--- Data provided Enclosed Below ---

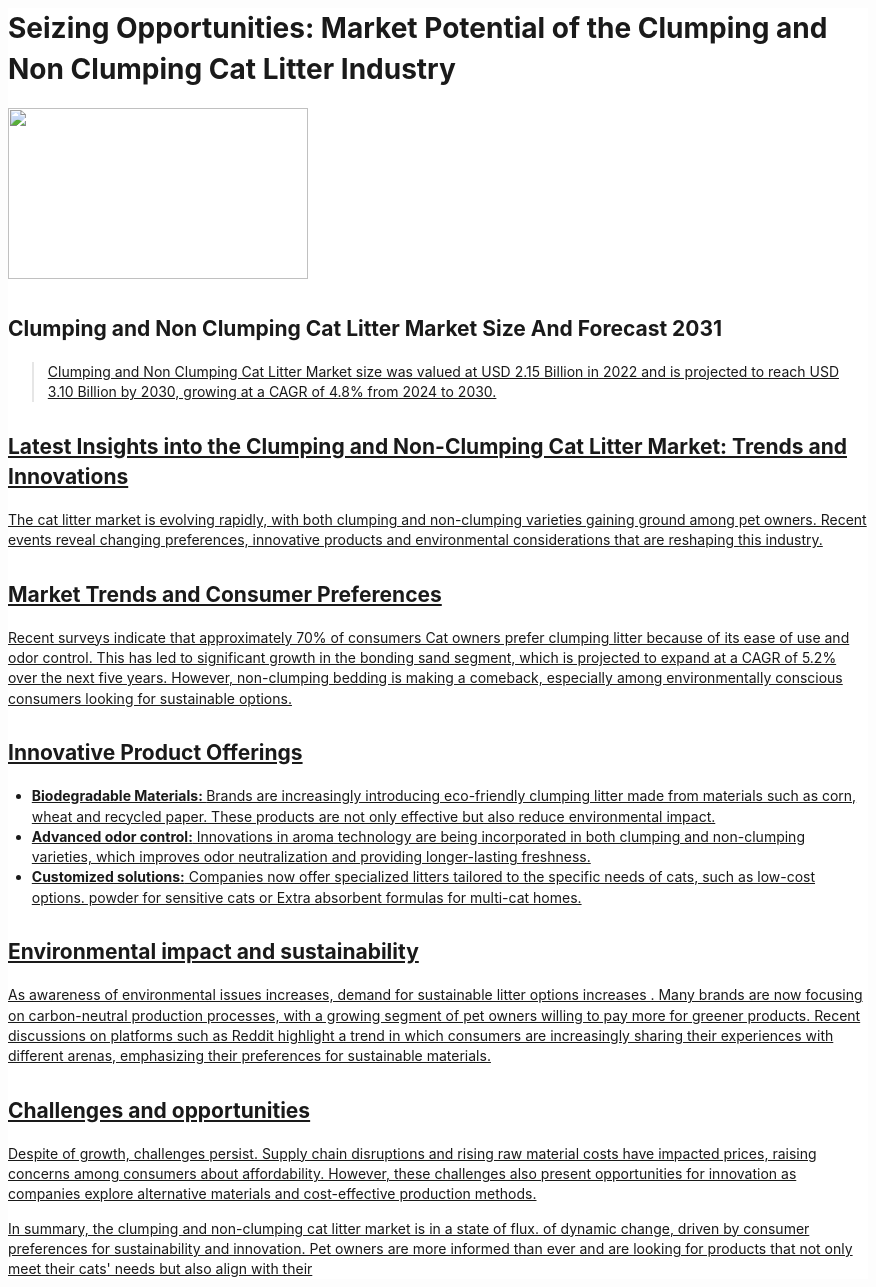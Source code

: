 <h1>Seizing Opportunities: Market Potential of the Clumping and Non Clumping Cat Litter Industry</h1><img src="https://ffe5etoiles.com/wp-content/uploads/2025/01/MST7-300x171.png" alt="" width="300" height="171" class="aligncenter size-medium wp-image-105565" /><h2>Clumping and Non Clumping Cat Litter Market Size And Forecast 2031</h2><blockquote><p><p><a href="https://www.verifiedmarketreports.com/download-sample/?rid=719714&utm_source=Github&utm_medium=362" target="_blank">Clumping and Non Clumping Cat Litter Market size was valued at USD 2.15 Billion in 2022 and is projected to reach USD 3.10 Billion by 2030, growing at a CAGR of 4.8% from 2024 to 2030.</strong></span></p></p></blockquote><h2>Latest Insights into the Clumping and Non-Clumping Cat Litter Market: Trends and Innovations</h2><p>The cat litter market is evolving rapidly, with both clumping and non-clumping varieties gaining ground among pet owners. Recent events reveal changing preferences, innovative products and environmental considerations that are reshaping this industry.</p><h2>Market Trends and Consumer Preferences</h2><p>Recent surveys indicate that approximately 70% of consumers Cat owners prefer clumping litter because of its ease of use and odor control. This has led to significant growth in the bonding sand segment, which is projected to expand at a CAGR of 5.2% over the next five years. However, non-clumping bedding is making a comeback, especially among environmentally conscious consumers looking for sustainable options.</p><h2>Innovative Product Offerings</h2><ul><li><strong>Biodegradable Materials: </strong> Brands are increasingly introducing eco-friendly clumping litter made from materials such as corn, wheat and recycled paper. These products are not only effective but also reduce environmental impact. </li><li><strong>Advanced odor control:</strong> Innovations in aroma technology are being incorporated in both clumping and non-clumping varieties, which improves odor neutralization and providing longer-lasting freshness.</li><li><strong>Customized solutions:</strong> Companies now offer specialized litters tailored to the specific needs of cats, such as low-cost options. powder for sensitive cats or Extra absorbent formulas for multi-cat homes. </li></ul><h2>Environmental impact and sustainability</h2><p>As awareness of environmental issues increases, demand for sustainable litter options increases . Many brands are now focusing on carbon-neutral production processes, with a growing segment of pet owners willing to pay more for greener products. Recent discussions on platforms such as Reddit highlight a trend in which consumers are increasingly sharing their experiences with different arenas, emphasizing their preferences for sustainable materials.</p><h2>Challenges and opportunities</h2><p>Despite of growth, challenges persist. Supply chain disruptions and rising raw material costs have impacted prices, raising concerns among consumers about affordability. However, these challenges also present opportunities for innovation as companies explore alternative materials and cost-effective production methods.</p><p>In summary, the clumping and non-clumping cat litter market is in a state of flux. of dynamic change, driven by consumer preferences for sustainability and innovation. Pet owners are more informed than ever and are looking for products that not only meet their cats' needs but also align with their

--- End of Enclosed Data provided ---
--- Data provided Enclosed Below ---

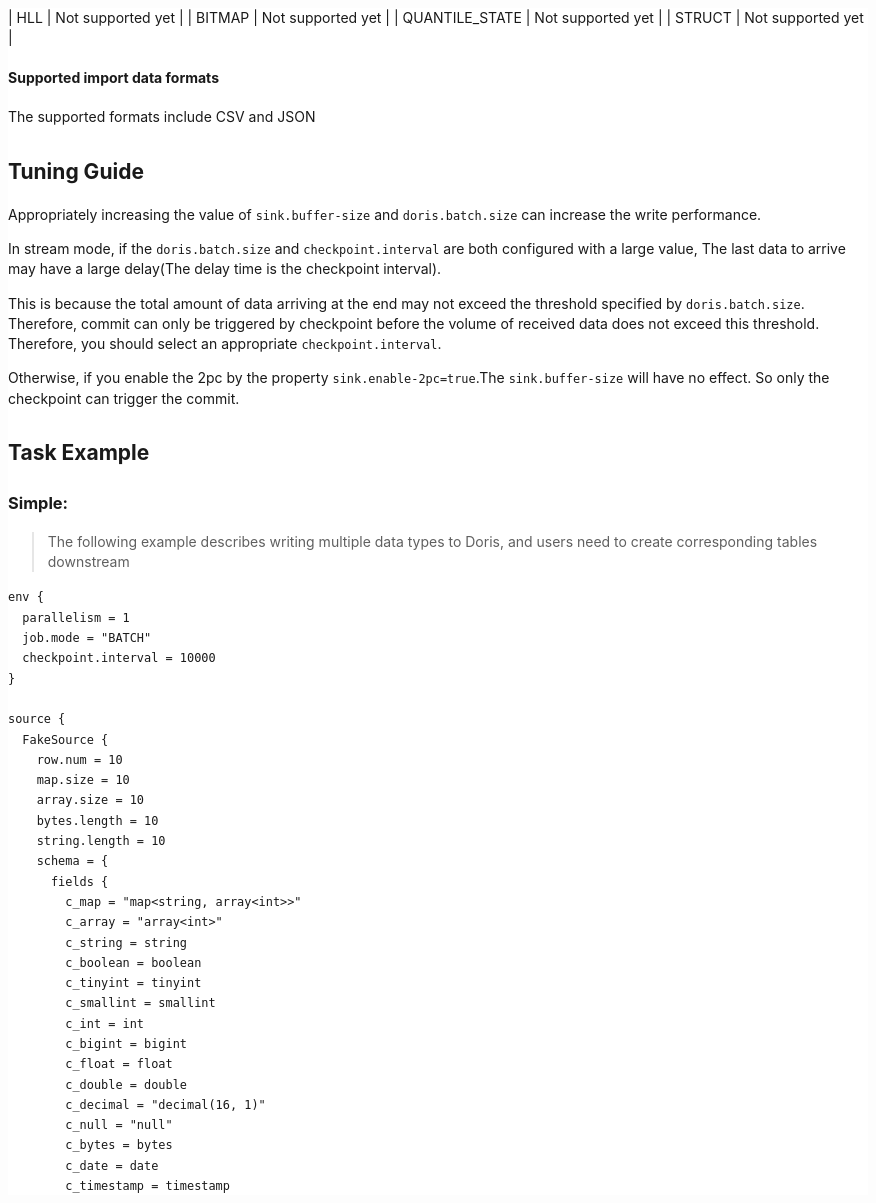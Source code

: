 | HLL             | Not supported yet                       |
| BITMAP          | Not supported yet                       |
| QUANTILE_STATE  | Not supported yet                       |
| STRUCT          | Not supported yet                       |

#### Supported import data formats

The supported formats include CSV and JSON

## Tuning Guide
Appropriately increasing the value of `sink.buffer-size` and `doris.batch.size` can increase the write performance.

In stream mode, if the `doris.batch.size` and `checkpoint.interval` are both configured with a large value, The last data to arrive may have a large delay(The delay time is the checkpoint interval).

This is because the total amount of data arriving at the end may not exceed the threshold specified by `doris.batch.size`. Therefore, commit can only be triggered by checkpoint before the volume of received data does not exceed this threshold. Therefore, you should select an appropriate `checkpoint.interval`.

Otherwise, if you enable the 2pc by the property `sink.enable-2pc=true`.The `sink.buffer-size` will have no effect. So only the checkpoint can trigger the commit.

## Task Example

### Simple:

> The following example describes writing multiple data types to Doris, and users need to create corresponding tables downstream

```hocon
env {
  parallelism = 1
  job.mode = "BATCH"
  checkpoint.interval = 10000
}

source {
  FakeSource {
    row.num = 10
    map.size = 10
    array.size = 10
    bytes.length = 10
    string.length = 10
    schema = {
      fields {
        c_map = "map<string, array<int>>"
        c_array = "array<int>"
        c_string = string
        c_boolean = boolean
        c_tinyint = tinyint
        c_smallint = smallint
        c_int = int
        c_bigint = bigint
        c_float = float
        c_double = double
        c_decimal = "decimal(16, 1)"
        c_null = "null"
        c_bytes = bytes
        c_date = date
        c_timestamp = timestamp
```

--- End of Enclosed Data provided ---

[Requirement]
Look over the entries above. Copy every line that contains the word "string".

[Response]
    string.length = 10
        c_map = "map<string, array<int>>"
        c_string = string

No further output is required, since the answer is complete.